● Data items
───
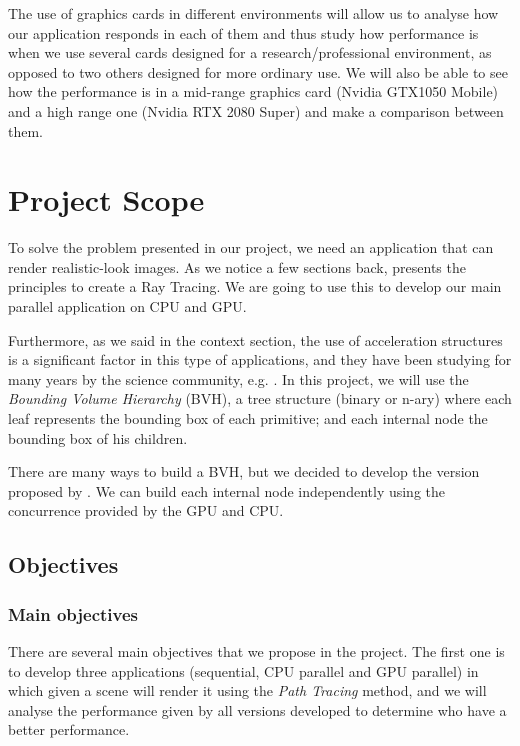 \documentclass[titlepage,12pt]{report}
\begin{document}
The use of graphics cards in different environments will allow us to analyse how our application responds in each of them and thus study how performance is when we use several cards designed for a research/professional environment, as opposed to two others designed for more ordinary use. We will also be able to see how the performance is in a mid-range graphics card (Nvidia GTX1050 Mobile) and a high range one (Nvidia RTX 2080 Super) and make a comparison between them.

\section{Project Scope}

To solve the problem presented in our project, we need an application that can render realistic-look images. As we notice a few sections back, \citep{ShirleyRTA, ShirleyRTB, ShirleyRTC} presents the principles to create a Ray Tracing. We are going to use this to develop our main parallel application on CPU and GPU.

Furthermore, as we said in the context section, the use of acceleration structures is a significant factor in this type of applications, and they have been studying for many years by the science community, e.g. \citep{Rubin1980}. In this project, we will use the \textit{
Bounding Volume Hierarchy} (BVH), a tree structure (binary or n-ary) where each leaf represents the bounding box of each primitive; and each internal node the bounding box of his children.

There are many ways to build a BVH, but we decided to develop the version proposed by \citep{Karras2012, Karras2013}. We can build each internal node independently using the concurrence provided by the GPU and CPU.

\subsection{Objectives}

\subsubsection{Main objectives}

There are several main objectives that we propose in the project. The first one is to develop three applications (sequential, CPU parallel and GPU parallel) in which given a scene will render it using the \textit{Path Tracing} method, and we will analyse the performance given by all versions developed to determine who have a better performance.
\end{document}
───
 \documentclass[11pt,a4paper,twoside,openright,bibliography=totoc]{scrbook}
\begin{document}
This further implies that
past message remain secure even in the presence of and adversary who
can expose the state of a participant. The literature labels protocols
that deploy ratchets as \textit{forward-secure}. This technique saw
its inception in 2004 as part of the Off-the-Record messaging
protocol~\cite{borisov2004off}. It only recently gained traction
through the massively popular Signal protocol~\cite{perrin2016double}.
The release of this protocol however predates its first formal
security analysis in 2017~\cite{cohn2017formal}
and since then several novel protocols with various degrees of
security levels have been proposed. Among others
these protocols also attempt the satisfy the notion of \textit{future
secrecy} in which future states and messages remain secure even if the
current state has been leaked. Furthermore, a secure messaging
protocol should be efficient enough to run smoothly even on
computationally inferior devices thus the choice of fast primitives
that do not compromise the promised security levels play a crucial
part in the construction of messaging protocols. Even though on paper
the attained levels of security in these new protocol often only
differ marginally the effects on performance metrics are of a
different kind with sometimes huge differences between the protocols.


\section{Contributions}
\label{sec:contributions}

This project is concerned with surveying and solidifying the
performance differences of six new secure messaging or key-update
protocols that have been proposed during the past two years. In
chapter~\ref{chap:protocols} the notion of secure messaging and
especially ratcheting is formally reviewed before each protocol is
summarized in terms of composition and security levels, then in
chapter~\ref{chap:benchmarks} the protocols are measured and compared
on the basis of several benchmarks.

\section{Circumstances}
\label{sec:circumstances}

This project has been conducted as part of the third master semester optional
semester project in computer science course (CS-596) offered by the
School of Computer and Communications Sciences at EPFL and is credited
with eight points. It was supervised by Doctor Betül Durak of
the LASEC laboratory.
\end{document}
───
● Work request
Of the lines above, retype only those from the line containing "that do not" through the line containing "This project is", including both, exactly.

● Result for this exercise
that do not compromise the promised security levels play a crucial
part in the construction of messaging protocols. Even though on paper
the attained levels of security in these new protocol often only
differ marginally the effects on performance metrics are of a
different kind with sometimes huge differences between the protocols.


\section{Contributions}
\label{sec:contributions}

This project is concerned with surveying and solidifying the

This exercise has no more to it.